Here’s an example of what is meant by connection. “We were seeing a lot of problems happen on projects related to some aspects of interoperability and some very common workflows from Grasshopper into Dynamo into Revit that were happening on a very regular basis,” explains Burger. He continues:
Because we were using Flux at that time, we added on top of that some concerns about where Flux was going from a big picture point of view. That then turned into Brian Ringley and Andrew Heumann building some aspects of the Wombat toolkit that we then released publicly. These were some utilities that we were using again and again and again in the practice. We didn’t see anyone else with them out there. They are not really that complicated in terms of IP, but they are really handy utilities. Where this went after this was saying OK, now wait a minute. We’ve fixed some of that for us. But is that really a long-term solution? Additionally, we have this design research group based in our Sydney studio called SuperSpace that is running into similar paradigms, but not quite the same solution space. There are some similar conversations happening. That then sparked a conversation around, let’s start thinking about a future system that might be similar to Flux. We started having very serious conversations with the team from Speckle, in particular Dimitrie Stefanescu. We started talking with Jonatan Schumacher with where Konstru was going in its next steps. That went from single project tools, to multi-project tools, to enterprise tools that we pulled out, developed, and then released, to then start thinking about platforms. So it went at that point from plug-ins to platforms. That’s a good conversation to have. I don’t want to saddle a particular project with a platform-level conversation, but there does need to be that moment where you can back-up and think at platform and infrastructure level, asking: how does this actually impact how we do our work on a regular basis? And is there some amazing opportunity that we could have by thinking about it at platform level?

Communicators

How do colleagues and firm leaders inside the office become aware of Superusers’ superpowers? “They probably walked past my desk and said, ‘Hey, what’s that?’ And I said, ‘here, watch this.’ That was how it happened,” says Ryan Cameron, Project Architect at DLR Group who actively shares what he is working on, online and off, with others. He says:
We have an Intranet that all the big firms have. I will post occasionally, “For the next episode of Dynamo Next we have this going on. Here are some cool things we can do with data, some basic steps you can learn.”
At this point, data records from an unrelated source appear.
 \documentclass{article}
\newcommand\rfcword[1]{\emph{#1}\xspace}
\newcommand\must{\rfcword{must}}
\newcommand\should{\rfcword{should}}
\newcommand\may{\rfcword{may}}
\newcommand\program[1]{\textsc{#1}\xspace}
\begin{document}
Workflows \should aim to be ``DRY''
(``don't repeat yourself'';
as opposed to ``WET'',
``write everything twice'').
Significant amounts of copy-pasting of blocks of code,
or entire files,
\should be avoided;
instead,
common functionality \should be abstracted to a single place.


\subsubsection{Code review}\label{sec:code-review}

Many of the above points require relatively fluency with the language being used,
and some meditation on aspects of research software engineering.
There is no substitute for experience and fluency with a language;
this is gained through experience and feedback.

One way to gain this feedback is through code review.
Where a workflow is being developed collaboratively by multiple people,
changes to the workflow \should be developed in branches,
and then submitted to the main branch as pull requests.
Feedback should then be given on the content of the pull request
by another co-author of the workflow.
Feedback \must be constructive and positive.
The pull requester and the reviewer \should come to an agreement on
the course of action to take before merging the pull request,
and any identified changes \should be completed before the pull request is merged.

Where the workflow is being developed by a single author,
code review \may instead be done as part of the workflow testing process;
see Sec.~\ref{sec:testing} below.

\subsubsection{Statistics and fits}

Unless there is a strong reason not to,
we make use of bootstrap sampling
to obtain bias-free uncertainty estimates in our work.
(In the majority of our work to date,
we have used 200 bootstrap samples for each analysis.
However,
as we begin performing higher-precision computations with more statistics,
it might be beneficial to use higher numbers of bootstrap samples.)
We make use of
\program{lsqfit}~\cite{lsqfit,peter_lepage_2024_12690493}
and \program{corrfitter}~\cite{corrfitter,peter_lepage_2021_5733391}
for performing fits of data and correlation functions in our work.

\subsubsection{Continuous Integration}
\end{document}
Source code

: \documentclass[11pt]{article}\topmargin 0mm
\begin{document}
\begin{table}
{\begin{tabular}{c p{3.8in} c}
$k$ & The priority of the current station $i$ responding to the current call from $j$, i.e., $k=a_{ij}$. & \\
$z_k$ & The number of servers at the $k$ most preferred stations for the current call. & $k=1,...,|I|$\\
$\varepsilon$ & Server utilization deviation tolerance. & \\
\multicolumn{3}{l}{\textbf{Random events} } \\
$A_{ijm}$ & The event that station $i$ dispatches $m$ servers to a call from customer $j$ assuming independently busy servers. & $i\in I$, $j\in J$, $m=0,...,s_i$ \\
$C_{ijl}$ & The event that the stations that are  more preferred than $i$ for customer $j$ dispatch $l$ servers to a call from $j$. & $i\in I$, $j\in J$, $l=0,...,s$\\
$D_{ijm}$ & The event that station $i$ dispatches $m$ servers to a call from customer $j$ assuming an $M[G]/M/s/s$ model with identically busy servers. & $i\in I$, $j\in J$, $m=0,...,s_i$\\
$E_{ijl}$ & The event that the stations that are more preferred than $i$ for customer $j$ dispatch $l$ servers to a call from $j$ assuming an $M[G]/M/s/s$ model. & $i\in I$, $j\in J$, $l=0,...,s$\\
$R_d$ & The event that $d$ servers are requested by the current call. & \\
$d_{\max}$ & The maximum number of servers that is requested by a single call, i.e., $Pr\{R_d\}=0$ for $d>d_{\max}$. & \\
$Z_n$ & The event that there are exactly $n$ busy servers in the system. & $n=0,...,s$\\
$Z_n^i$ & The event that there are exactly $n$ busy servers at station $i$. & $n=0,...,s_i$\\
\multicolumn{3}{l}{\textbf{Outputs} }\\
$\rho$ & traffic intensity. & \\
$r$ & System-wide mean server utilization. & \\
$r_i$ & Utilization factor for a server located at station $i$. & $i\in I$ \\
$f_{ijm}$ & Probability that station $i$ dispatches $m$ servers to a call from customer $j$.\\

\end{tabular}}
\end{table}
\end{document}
When it comes to communicating what design technologists or computational designers do, many clients wouldn’t know what to ask for. So it falls on Superusers to be able to clearly explain what it is they do, what problems they can solve, and just what value they bring to assignments, projects, and their clients. It may be hard to communicate the focus of one’s work to outsiders when design technology is focused on internal research and development. Early schematic design on a project would fall within the firm’s visualization guru, or architectural designer, explains Jordan Billingsley, BIM Coordinator with Hord Coplan Macht:
We would only need to bring in the computational designer when they’ve settled on rough rules for what the design of the façade should be, and then trying to get a transparency versus opacity percentage, and that’s when...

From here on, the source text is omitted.